## ASSIGNMENT:
Leaving the pictures aside, transcribe every line below exactly.

## Source texts of formatted documents:

[Start of Attachment]

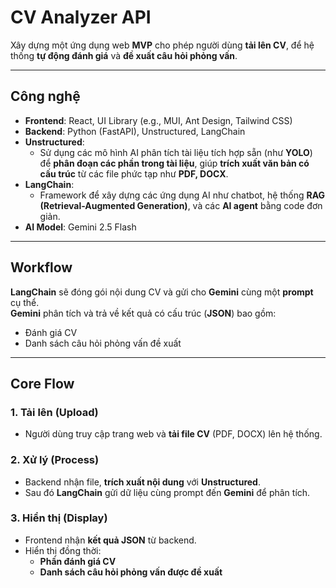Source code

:# CV Analyzer API
Xây dựng một ứng dụng web **MVP** cho phép người dùng **tải lên CV**, để hệ thống **tự động đánh giá** và **đề xuất câu hỏi phỏng vấn**.

---

## Công nghệ
- **Frontend**: React, UI Library (e.g., MUI, Ant Design, Tailwind CSS)
- **Backend**: Python (FastAPI), Unstructured, LangChain
- **Unstructured**:  
  - Sử dụng các mô hình AI phân tích tài liệu tích hợp sẵn (như **YOLO**) để **phân đoạn các phần trong tài liệu**, giúp **trích xuất văn bản có cấu trúc** từ các file phức tạp như **PDF, DOCX**.
- **LangChain**:  
  - Framework để xây dựng các ứng dụng AI như chatbot, hệ thống **RAG (Retrieval-Augmented Generation)**, và các **AI agent** bằng code đơn giản.
- **AI Model**: Gemini 2.5 Flash

---

## Workflow
**LangChain** sẽ đóng gói nội dung CV và gửi cho **Gemini** cùng một **prompt** cụ thể.  
**Gemini** phân tích và trả về kết quả có cấu trúc (**JSON**) bao gồm:
- Đánh giá CV  
- Danh sách câu hỏi phỏng vấn đề xuất

---

## Core Flow

### 1. **Tải lên (Upload)**
- Người dùng truy cập trang web và **tải file CV** (PDF, DOCX) lên hệ thống.

### 2. **Xử lý (Process)**
- Backend nhận file, **trích xuất nội dung** với **Unstructured**.  
- Sau đó **LangChain** gửi dữ liệu cùng prompt đến **Gemini** để phân tích.

### 3. **Hiển thị (Display)**
- Frontend nhận **kết quả JSON** từ backend.  
- Hiển thị đồng thời:
  - **Phần đánh giá CV**  
  - **Danh sách câu hỏi phỏng vấn được đề xuất**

[End of Attachment]

## OUTPUT OF THE EXERCISE:
Source code

:# CV Analyzer API
Xây dựng một ứng dụng web **MVP** cho phép người dùng **tải lên CV**, để hệ thống **tự động đánh giá** và **đề xuất câu hỏi phỏng vấn**.

---

## Công nghệ
- **Frontend**: React, UI Library (e.g., MUI, Ant Design, Tailwind CSS)
- **Backend**: Python (FastAPI), Unstructured, LangChain
- **Unstructured**:  
  - Sử dụng các mô hình AI phân tích tài liệu tích hợp sẵn (như **YOLO**) để **phân đoạn các phần trong tài liệu**, giúp **trích xuất văn bản có cấu trúc** từ các file phức tạp như **PDF, DOCX**.
- **LangChain**:  
  - Framework để xây dựng các ứng dụng AI như chatbot, hệ thống **RAG (Retrieval-Augmented Generation)**, và các **AI agent** bằng code đơn giản.
- **AI Model**: Gemini 2.5 Flash

---

## Workflow
**LangChain** sẽ đóng gói nội dung CV và gửi cho **Gemini** cùng một **prompt** cụ thể.  
**Gemini** phân tích và trả về kết quả có cấu trúc (**JSON**) bao gồm:
- Đánh giá CV  
- Danh sách câu hỏi phỏng vấn đề xuất

---

## Core Flow

### 1. **Tải lên (Upload)**
- Người dùng truy cập trang web và **tải file CV** (PDF, DOCX) lên hệ thống.

### 2. **Xử lý (Process)**
- Backend nhận file, **trích xuất nội dung** với **Unstructured**.  
- Sau đó **LangChain** gửi dữ liệu cùng prompt đến **Gemini** để phân tích.

### 3. **Hiển thị (Display)**
- Frontend nhận **kết quả JSON** từ backend.  
- Hiển thị đồng thời:
  - **Phần đánh giá CV**  
  - **Danh sách câu hỏi phỏng vấn được đề xuất**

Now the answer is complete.